**** Records provided ****
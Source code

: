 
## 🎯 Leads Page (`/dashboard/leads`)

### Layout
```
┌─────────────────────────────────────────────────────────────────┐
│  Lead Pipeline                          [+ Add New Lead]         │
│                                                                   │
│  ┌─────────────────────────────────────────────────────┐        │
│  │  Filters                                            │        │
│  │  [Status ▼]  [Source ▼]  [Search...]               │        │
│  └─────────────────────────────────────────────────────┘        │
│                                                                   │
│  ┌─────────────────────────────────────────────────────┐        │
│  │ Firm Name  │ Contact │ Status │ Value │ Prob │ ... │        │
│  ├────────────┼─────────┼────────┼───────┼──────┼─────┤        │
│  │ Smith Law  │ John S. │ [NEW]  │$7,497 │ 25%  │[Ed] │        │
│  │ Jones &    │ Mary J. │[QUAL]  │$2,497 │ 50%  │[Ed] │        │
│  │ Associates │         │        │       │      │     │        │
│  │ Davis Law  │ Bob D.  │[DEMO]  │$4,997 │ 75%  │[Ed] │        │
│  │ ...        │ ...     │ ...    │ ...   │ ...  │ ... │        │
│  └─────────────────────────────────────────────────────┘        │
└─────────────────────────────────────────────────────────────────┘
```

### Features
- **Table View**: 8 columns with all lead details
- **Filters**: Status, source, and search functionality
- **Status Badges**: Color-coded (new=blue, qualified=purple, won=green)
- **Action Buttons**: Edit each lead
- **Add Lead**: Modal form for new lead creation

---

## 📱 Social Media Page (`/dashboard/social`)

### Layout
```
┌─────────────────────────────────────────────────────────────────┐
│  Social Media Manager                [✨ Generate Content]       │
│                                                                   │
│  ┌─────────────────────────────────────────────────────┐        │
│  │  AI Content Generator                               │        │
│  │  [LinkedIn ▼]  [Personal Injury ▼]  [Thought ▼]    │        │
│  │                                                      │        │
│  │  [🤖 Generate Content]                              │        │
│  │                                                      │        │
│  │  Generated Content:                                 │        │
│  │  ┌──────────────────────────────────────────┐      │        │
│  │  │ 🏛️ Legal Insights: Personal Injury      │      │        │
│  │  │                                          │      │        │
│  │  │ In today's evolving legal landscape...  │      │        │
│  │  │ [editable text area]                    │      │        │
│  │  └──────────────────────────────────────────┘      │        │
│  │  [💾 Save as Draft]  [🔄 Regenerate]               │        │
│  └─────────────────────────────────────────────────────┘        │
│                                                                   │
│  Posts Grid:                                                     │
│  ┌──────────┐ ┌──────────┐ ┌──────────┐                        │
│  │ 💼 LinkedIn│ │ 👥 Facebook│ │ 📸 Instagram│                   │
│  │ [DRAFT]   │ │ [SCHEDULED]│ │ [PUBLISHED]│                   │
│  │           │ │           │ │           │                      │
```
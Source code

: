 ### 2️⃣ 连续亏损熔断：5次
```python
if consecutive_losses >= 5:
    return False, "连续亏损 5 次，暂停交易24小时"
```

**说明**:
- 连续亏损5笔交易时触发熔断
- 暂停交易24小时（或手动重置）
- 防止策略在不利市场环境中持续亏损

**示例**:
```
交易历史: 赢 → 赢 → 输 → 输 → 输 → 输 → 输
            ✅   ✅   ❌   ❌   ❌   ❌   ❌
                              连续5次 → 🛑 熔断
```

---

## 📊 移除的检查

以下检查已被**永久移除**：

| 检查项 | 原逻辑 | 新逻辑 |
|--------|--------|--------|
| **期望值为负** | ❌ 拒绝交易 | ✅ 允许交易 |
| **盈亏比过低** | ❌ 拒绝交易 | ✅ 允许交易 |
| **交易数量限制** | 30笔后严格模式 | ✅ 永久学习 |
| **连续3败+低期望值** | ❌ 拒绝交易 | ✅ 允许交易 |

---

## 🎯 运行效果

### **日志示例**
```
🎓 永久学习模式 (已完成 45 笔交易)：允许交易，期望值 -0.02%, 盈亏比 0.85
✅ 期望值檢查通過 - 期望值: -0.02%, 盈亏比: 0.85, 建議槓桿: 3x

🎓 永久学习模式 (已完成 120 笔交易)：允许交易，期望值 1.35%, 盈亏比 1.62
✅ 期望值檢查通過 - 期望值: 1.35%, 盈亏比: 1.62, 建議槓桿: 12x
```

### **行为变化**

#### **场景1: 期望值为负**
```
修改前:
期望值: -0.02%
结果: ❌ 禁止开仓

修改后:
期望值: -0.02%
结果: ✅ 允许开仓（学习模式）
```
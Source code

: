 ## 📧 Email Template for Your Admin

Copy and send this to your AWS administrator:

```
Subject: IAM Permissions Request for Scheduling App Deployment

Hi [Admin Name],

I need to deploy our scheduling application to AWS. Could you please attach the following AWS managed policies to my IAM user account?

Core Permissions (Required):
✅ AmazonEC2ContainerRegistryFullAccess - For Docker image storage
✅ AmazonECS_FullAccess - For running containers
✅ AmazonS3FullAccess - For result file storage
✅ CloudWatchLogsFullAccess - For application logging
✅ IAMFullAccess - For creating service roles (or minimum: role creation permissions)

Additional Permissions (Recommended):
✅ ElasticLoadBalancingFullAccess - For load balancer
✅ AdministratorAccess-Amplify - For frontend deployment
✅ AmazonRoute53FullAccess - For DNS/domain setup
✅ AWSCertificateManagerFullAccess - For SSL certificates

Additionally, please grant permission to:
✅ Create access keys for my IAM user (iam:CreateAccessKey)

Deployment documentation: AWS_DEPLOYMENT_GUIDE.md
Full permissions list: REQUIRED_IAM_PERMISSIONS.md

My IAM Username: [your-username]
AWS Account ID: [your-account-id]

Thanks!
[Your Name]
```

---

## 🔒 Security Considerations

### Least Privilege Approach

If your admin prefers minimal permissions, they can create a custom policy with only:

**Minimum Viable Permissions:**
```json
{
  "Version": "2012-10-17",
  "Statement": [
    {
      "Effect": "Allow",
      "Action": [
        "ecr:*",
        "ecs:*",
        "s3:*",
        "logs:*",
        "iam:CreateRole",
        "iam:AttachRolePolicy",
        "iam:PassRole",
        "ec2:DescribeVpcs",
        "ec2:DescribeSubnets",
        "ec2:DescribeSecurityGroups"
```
****
◆ **Problem statement**: The records are to be duplicated in full, with every word kept exactly.

◆ **Answer section**:
Source code

: 
## 🎯 Leads Page (`/dashboard/leads`)

### Layout
```
┌─────────────────────────────────────────────────────────────────┐
│  Lead Pipeline                          [+ Add New Lead]         │
│                                                                   │
│  ┌─────────────────────────────────────────────────────┐        │
│  │  Filters                                            │        │
│  │  [Status ▼]  [Source ▼]  [Search...]               │        │
│  └─────────────────────────────────────────────────────┘        │
│                                                                   │
│  ┌─────────────────────────────────────────────────────┐        │
│  │ Firm Name  │ Contact │ Status │ Value │ Prob │ ... │        │
│  ├────────────┼─────────┼────────┼───────┼──────┼─────┤        │
│  │ Smith Law  │ John S. │ [NEW]  │$7,497 │ 25%  │[Ed] │        │
│  │ Jones &    │ Mary J. │[QUAL]  │$2,497 │ 50%  │[Ed] │        │
│  │ Associates │         │        │       │      │     │        │
│  │ Davis Law  │ Bob D.  │[DEMO]  │$4,997 │ 75%  │[Ed] │        │
│  │ ...        │ ...     │ ...    │ ...   │ ...  │ ... │        │
│  └─────────────────────────────────────────────────────┘        │
└─────────────────────────────────────────────────────────────────┘
```

### Features
- **Table View**: 8 columns with all lead details
- **Filters**: Status, source, and search functionality
- **Status Badges**: Color-coded (new=blue, qualified=purple, won=green)
- **Action Buttons**: Edit each lead
- **Add Lead**: Modal form for new lead creation

---

## 📱 Social Media Page (`/dashboard/social`)

### Layout
```
┌─────────────────────────────────────────────────────────────────┐
│  Social Media Manager                [✨ Generate Content]       │
│                                                                   │
│  ┌─────────────────────────────────────────────────────┐        │
│  │  AI Content Generator                               │        │
│  │  [LinkedIn ▼]  [Personal Injury ▼]  [Thought ▼]    │        │
│  │                                                      │        │
│  │  [🤖 Generate Content]                              │        │
│  │                                                      │        │
│  │  Generated Content:                                 │        │
│  │  ┌──────────────────────────────────────────┐      │        │
│  │  │ 🏛️ Legal Insights: Personal Injury      │      │        │
│  │  │                                          │      │        │
│  │  │ In today's evolving legal landscape...  │      │        │
│  │  │ [editable text area]                    │      │        │
│  │  └──────────────────────────────────────────┘      │        │
│  │  [💾 Save as Draft]  [🔄 Regenerate]               │        │
│  └─────────────────────────────────────────────────────┘        │
│                                                                   │
│  Posts Grid:                                                     │
│  ┌──────────┐ ┌──────────┐ ┌──────────┐                        │
│  │ 💼 LinkedIn│ │ 👥 Facebook│ │ 📸 Instagram│                   │
│  │ [DRAFT]   │ │ [SCHEDULED]│ │ [PUBLISHED]│                   │
│  │           │ │           │ │           │                      │
```
Source code

: ### 2️⃣ 连续亏损熔断：5次
```python
if consecutive_losses >= 5:
    return False, "连续亏损 5 次，暂停交易24小时"
```

**说明**:
- 连续亏损5笔交易时触发熔断
- 暂停交易24小时（或手动重置）
- 防止策略在不利市场环境中持续亏损

**示例**:
```
交易历史: 赢 → 赢 → 输 → 输 → 输 → 输 → 输
            ✅   ✅   ❌   ❌   ❌   ❌   ❌
                              连续5次 → 🛑 熔断
```

---

## 📊 移除的检查

以下检查已被**永久移除**：

| 检查项 | 原逻辑 | 新逻辑 |
|--------|--------|--------|
| **期望值为负** | ❌ 拒绝交易 | ✅ 允许交易 |
| **盈亏比过低** | ❌ 拒绝交易 | ✅ 允许交易 |
| **交易数量限制** | 30笔后严格模式 | ✅ 永久学习 |
| **连续3败+低期望值** | ❌ 拒绝交易 | ✅ 允许交易 |

---

## 🎯 运行效果

### **日志示例**
```
🎓 永久学习模式 (已完成 45 笔交易)：允许交易，期望值 -0.02%, 盈亏比 0.85
✅ 期望值檢查通過 - 期望值: -0.02%, 盈亏比: 0.85, 建議槓桿: 3x

🎓 永久学习模式 (已完成 120 笔交易)：允许交易，期望值 1.35%, 盈亏比 1.62
✅ 期望值檢查通過 - 期望值: 1.35%, 盈亏比: 1.62, 建議槓桿: 12x
```

### **行为变化**

#### **场景1: 期望值为负**
```
修改前:
期望值: -0.02%
结果: ❌ 禁止开仓

修改后:
期望值: -0.02%
结果: ✅ 允许开仓（学习模式）
```
Source code

: ## 📧 Email Template for Your Admin

Copy and send this to your AWS administrator:

```
Subject: IAM Permissions Request for Scheduling App Deployment

Hi [Admin Name],

I need to deploy our scheduling application to AWS. Could you please attach the following AWS managed policies to my IAM user account?

Core Permissions (Required):
✅ AmazonEC2ContainerRegistryFullAccess - For Docker image storage
✅ AmazonECS_FullAccess - For running containers
✅ AmazonS3FullAccess - For result file storage
✅ CloudWatchLogsFullAccess - For application logging
✅ IAMFullAccess - For creating service roles (or minimum: role creation permissions)

Additional Permissions (Recommended):
✅ ElasticLoadBalancingFullAccess - For load balancer
✅ AdministratorAccess-Amplify - For frontend deployment
✅ AmazonRoute53FullAccess - For DNS/domain setup
✅ AWSCertificateManagerFullAccess - For SSL certificates

Additionally, please grant permission to:
✅ Create access keys for my IAM user (iam:CreateAccessKey)

Deployment documentation: AWS_DEPLOYMENT_GUIDE.md
Full permissions list: REQUIRED_IAM_PERMISSIONS.md

My IAM Username: [your-username]
AWS Account ID: [your-account-id]

Thanks!
[Your Name]
```

---

## 🔒 Security Considerations

### Least Privilege Approach

If your admin prefers minimal permissions, they can create a custom policy with only:

**Minimum Viable Permissions:**
```json
{
  "Version": "2012-10-17",
  "Statement": [
    {
      "Effect": "Allow",
      "Action": [
        "ecr:*",
        "ecs:*",
        "s3:*",
        "logs:*",
        "iam:CreateRole",
        "iam:AttachRolePolicy",
        "iam:PassRole",
        "ec2:DescribeVpcs",
        "ec2:DescribeSubnets",
        "ec2:DescribeSecurityGroups"
```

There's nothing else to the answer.